En este artículo, aprenderás todo lo que necesitas saber sobre la pulpitis dental: qué es, sus síntomas, las causas y cómo tratarla para evitar complicaciones mayores.
La Pulpitis
¿Qué es la Pulpitis Dental?
La pulpitis dental es una enfermedad que afecta la pulpa del diente, un tejido blando y vivo que se encuentra en el centro del diente. La pulpitis es la inflamación de la pulpa dental, es decir, del interior del diente, lo que comúnmente conocemos como “nervio”. La pulpitis es una inflamación que afecta a la pulpa del diente, el tejido blando que contiene las terminaciones nerviosas y los vasos sanguíneos del diente.
La pulpa tiene, entre otras funciones, la capacidad de percibir los golpes y los daños en los dientes y por tanto es muy sensible. De ahí que cuando se infecta, provocando una pulpitis, pueda ser extremadamente doloroso.

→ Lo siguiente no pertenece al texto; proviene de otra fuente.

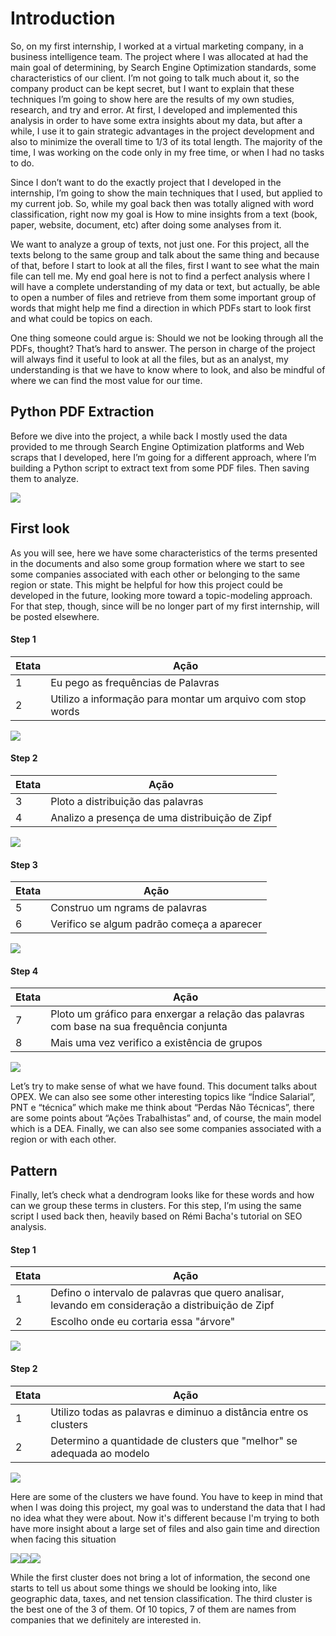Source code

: # Introduction

So, on my first internship, I worked at a virtual marketing company, in a business intelligence team. The project where I was allocated at had the main goal of determining, by Search Engine Optimization standards, some characteristics of our client. I’m not going to talk much about it, so the company product can be kept secret, but I want to explain that these techniques I’m going to show here are the results of my own studies, research, and try and error. At first, I developed and implemented this analysis in order to have some extra insights about my data, but after a while, I use it to gain strategic advantages in the project development and also to minimize the overall time to 1/3 of its total length. The majority of the time, I was working on the code only in my free time, or when I had no tasks to do.

Since I don’t want to do the exactly project that I developed in the internship, I’m going to show the main techniques that I used, but applied to my current job. So, while my goal back then was totally aligned with word classification, right now my goal is How to mine insights from a text (book, paper, website, document, etc) after doing some analyses from it.

We want to analyze a group of texts, not just one. For this project, all the texts belong to the same group and talk about the same thing and because of that, before I start to look at all the files, first I want to see what the main file can tell me. My end goal here is not to find a perfect analysis where I will have a complete understanding of my data or text, but actually, be able to open a number of files and retrieve from them some important group of words that might help me find a direction in which PDFs start to look first and what could be topics on each.

One thing someone could argue is: Should we not be looking through all the PDFs, thought? That’s hard to answer. The person in charge of the project will always find it useful to look at all the files, but as an analyst, my understanding is that we have to know where to look, and also be mindful of where we can find the most value for our time. 


## Python PDF Extraction

Before we dive into the project, a while back I mostly used the data provided to me through Search Engine Optimization platforms and Web scraps that I developed, here I’m going for a different approach, where I’m building a Python script to extract text from some PDF files. Then saving them to analyze.

![](my_images/10.jpg)

## First look 

As you will see, here we have some characteristics of the terms presented in the documents and also some group formation where we start to see some companies associated with each other or belonging to the same region or state. This might be helpful for how this project could be developed in the future, looking more toward a topic-modeling approach. For that step, though, since will be no longer part of my first internship, will be posted elsewhere.

#### Step 1

| Etata  | Ação |
| ------------- | ------------- |
| 1  | Eu pego as frequências de Palavras  |
| 2 | Utilizo a informação para montar um arquivo com stop words  |

![](my_images/1.jpg)

#### Step 2

| Etata  | Ação |
| ------------- | ------------- |
| 3  | Ploto a distribuição das palavras  |
| 4 | Analizo a presença de uma distribuição de Zipf  |

![](my_images/2.png)

#### Step 3

| Etata  | Ação |
| ------------- | ------------- |
| 5  | Construo um ngrams de palavras   |
| 6 | Verifico se algum padrão começa a aparecer  |

![](my_images/3.jpg)

#### Step 4

| Etata  | Ação |
| ------------- | ------------- |
| 7  | Ploto um gráfico para enxergar a relação das palavras com base na sua frequência conjunta  |
| 8 | Mais uma vez verifico a existência de grupos  |

![](my_images/4.png)

Let’s try to make sense of what we have found. This document talks about OPEX. We can also see some other interesting topics like “Índice Salarial”, PNT e “técnica” which make me think about “Perdas Não Técnicas”, there are some points about “Ações Trabalhistas” and, of course, the main model which is a DEA. Finally, we can also see some companies associated with a region or with each other.  

## Pattern

Finally, let’s check what a dendrogram looks like for these words and how can we group these terms in clusters. For this step, I’m using the same script I used back then, heavily based on Rémi Bacha's tutorial on SEO analysis.  

#### Step 1

| Etata  | Ação |
| ------------- | ------------- |
| 1  | Defino o intervalo de palavras que quero analisar, levando em consideração a distribuição de Zipf  |
| 2 | Escolho onde eu cortaria essa "árvore"  |

![](my_images/5.png)


#### Step 2

| Etata  | Ação |
| ------------- | ------------- |
| 1  | Utilizo todas as palavras e diminuo a distância entre os clusters  |
| 2 | Determino a quantidade de clusters que "melhor" se adequada ao modelo  |

![](my_images/6.png)

Here are some of the clusters we have found. You have to keep in mind that when I was doing this project, my goal was to understand the data that I had no idea what they were about. Now it's different because I'm trying to both have more insight about a large set of files and also gain time and direction when facing this situation

![](my_images/7.jpg)![](my_images/8.jpg)![](my_images/9.jpg)

While the first cluster does not bring a lot of information, the second one starts to tell us about some things we should be looking into, like geographic data, taxes, and net tension classification. The third cluster is the best one of the 3 of them. Of 10 topics, 7 of them are names from companies that we definitely are interested in. 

Anatomía de un diente mostrando la pulpa dental.
Tipos de Pulpitis
En odontología distinguimos entre dos tipos de pulpitis dental: la reversible y la irreversible.La pulpitis, dependiendo de la profundidad de la lesión y del nivel de inflamación, puede manifestarse de dos formas diferentes: pulpitis reversible y pulpitis irreversible.
- Pulpitis reversible: Esta forma de pulpitis se produce cuando los dientes son sometidos a un estímulo temporal, como el uso excesivo del cepillo dental o el consumo excesivo de alimentos ácidos. La pulpitis reversible se caracteriza por la inflamación transitoria de la pulpa dental. En el primer caso, la inflamación es de leve a moderada y la lesión cariosa suele encontrarse en el esmalte o en la superficie de la dentina.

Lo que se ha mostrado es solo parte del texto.